Mademoiselle (1968, Tony Richardson). The wildest screenplay I can remember written by none other than Saint Jean Genet himself. In a remote French farming village lives a frustrated school mistress (Jeanne Moreau) whose suppressed sexual desires explode into secret wanton acts of violence. She delights in smashing birds’ nests, poisoning the farm animals’ drinking water, drowning pigs and setting fire to her neighbor’s houses, all in the name of sexual gratification. But the village blames the new stud in town for all her mayhem, so Jeanne springs into action. She lures him into a field and, in what is easily the most startling scene in the film, seduces him by crawling on all fours like a dog and licking his hands and boots. That accomplished, Jeanne immediately cries rape and the villagers stone him to death. A heroine only Jean Genet could create in this midnight movie way before its time.”

From John Waters’ book Crackpot: The Obsessions of John Waters (1983).

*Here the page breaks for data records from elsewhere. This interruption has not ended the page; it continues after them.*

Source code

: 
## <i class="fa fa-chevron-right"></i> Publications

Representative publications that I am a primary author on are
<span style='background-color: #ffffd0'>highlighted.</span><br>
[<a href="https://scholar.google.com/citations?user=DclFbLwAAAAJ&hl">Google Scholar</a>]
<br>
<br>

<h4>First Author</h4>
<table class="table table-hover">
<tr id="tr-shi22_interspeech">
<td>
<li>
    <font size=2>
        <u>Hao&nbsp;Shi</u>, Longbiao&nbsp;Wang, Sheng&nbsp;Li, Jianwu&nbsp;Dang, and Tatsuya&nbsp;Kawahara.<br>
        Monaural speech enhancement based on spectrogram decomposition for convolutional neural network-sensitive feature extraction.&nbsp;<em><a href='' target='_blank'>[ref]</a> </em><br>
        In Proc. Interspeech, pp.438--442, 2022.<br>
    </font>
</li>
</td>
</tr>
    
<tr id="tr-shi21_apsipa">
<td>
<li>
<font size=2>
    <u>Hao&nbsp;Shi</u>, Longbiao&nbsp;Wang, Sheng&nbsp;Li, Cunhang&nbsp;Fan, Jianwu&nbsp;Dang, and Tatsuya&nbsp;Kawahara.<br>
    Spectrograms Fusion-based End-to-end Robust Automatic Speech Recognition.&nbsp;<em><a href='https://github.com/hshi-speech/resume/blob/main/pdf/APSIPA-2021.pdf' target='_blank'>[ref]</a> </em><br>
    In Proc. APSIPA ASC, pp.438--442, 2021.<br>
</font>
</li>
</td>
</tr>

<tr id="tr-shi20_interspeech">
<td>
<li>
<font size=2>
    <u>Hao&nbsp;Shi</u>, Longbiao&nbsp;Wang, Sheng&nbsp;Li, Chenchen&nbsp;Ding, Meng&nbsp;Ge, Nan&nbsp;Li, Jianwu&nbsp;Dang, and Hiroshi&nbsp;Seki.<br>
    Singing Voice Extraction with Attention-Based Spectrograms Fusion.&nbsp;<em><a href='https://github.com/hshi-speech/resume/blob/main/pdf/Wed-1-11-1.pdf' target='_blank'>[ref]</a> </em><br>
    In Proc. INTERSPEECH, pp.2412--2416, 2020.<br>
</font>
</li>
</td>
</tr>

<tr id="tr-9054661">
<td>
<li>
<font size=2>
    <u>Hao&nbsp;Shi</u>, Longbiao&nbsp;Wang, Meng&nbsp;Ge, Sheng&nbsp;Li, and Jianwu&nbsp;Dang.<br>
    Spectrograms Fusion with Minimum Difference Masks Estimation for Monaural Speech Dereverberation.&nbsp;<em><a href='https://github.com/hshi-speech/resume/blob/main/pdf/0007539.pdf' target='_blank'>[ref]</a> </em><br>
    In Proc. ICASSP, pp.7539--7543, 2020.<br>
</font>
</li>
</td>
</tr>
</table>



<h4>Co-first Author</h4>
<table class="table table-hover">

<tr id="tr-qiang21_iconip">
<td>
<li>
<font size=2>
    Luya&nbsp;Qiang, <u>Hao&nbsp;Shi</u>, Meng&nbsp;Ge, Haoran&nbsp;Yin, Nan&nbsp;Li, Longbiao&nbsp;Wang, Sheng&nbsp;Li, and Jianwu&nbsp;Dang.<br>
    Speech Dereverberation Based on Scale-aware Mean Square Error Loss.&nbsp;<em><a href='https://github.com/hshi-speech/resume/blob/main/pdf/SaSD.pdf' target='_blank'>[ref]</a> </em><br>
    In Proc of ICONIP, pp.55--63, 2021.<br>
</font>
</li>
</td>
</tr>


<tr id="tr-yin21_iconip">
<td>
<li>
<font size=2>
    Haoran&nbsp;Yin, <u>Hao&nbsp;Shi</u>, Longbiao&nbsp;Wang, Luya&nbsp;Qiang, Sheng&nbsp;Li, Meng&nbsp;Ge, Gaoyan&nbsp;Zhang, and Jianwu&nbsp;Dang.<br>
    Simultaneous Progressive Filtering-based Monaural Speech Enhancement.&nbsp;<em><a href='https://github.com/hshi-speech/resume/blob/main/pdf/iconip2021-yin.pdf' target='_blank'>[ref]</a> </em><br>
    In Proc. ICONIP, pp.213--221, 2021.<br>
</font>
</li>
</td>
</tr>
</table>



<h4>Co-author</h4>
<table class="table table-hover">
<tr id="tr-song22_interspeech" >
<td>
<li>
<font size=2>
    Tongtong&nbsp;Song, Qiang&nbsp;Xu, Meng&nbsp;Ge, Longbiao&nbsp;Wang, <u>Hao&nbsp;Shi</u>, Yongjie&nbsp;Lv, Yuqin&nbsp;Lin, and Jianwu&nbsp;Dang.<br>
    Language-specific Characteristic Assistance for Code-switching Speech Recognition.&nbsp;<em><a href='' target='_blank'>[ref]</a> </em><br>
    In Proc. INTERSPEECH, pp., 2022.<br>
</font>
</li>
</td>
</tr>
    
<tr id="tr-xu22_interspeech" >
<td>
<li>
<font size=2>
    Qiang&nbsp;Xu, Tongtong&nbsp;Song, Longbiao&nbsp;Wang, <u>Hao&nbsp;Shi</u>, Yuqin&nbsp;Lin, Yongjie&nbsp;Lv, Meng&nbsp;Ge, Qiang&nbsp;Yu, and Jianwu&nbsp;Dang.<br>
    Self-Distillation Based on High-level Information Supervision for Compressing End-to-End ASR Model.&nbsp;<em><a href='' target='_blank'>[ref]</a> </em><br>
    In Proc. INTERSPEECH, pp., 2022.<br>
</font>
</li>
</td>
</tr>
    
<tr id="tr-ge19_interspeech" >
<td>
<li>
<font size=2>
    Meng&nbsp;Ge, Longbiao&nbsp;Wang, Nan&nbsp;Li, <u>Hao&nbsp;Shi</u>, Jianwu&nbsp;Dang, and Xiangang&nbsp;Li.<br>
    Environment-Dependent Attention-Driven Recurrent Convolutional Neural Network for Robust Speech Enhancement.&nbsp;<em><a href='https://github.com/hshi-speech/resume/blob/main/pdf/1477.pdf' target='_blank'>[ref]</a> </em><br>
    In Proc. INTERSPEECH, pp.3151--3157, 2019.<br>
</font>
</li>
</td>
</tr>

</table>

I would have read Waters’ intriguing description of Mademoiselle when I was still in my teens but only just now got around to watching it. (When Jeanne Moreau – one of the essential faces of mid-century European art cinema - died last year, I added loads of her films to my Cinema Paradiso wish list). Mademoiselle is less lurid and sensational than Waters makes it sound – it’s actually a punishingly austere and slow-moving, bleak art movie. But boy, it’s still genuinely bizarre and disturbing! (Especially the images of animals in torment. Apparently, the audience booed at Mademoiselle’s Cannes premiere in '68. I can kind of understand why!).  Genet’s script explores his recurring preoccupations: the nature of evil, sadomasochism, violence, Catholic hypocrisy. The school teacher’s thwarted erotic obsession with the Italian lumberjack finds a twisted expression in acts of deliberate destruction: sexual and emotional repression unleashes evil. Interestingly, Genet wrote the script with Anouk Aimee in mind.  Much as I love Aimee, who else but Moreau – with her hints of perversity and eerily aloof self-possession - could essay a role like this? I love her secret Mona Lisa-like half-smirk as she surveys the chaos and flames she’s created. (In real life, Mademoiselle’s director Tony Richardson was then married to Vanessa Redgrave but would abandon her to be with Moreau). Richardson wanted Marlon Brando for the male lead but thank god it went instead to the insanely rugged and handsome Ettore Manni. He’s so sexy you can understand why Moreau goes berserk over him! Mademoiselle was a French-English co-production: the Italian characters speak in Italian with English subtitles while the French peasants are dubbed in English, with British-accents, which feels weird. The film’s message about anti-immigrant prejudice and the scapegoating of minorities certainly feels timely. Fifty years later, time has not mellowed Mademoiselle!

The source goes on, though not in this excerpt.